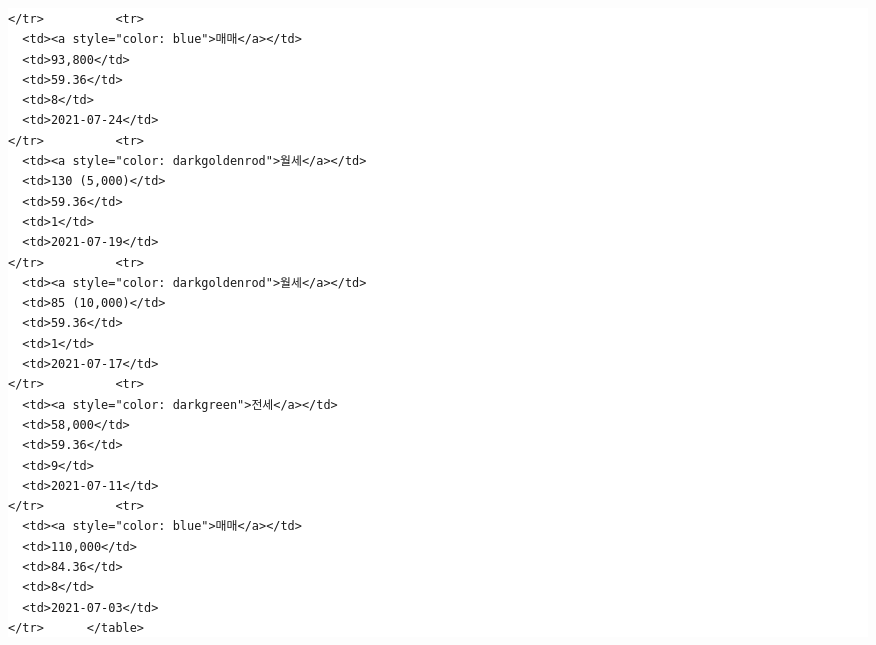     </tr>          <tr>
      <td><a style="color: blue">매매</a></td>
      <td>93,800</td>
      <td>59.36</td>
      <td>8</td>
      <td>2021-07-24</td>
    </tr>          <tr>
      <td><a style="color: darkgoldenrod">월세</a></td>
      <td>130 (5,000)</td>
      <td>59.36</td>
      <td>1</td>
      <td>2021-07-19</td>
    </tr>          <tr>
      <td><a style="color: darkgoldenrod">월세</a></td>
      <td>85 (10,000)</td>
      <td>59.36</td>
      <td>1</td>
      <td>2021-07-17</td>
    </tr>          <tr>
      <td><a style="color: darkgreen">전세</a></td>
      <td>58,000</td>
      <td>59.36</td>
      <td>9</td>
      <td>2021-07-11</td>
    </tr>          <tr>
      <td><a style="color: blue">매매</a></td>
      <td>110,000</td>
      <td>84.36</td>
      <td>8</td>
      <td>2021-07-03</td>
    </tr>      </table>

### WHAT TO PRODUCE
From the line containing "<td>2021-07-19</td>" through the last line of the records, output each line exactly and nothing more.

### TASK OUTPUT
      <td>2021-07-19</td>
    </tr>          <tr>
      <td><a style="color: darkgoldenrod">월세</a></td>
      <td>85 (10,000)</td>
      <td>59.36</td>
      <td>1</td>
      <td>2021-07-17</td>
    </tr>          <tr>
      <td><a style="color: darkgreen">전세</a></td>
      <td>58,000</td>
      <td>59.36</td>
      <td>9</td>
      <td>2021-07-11</td>
    </tr>          <tr>
      <td><a style="color: blue">매매</a></td>
      <td>110,000</td>
      <td>84.36</td>
      <td>8</td>
      <td>2021-07-03</td>
    </tr>      </table>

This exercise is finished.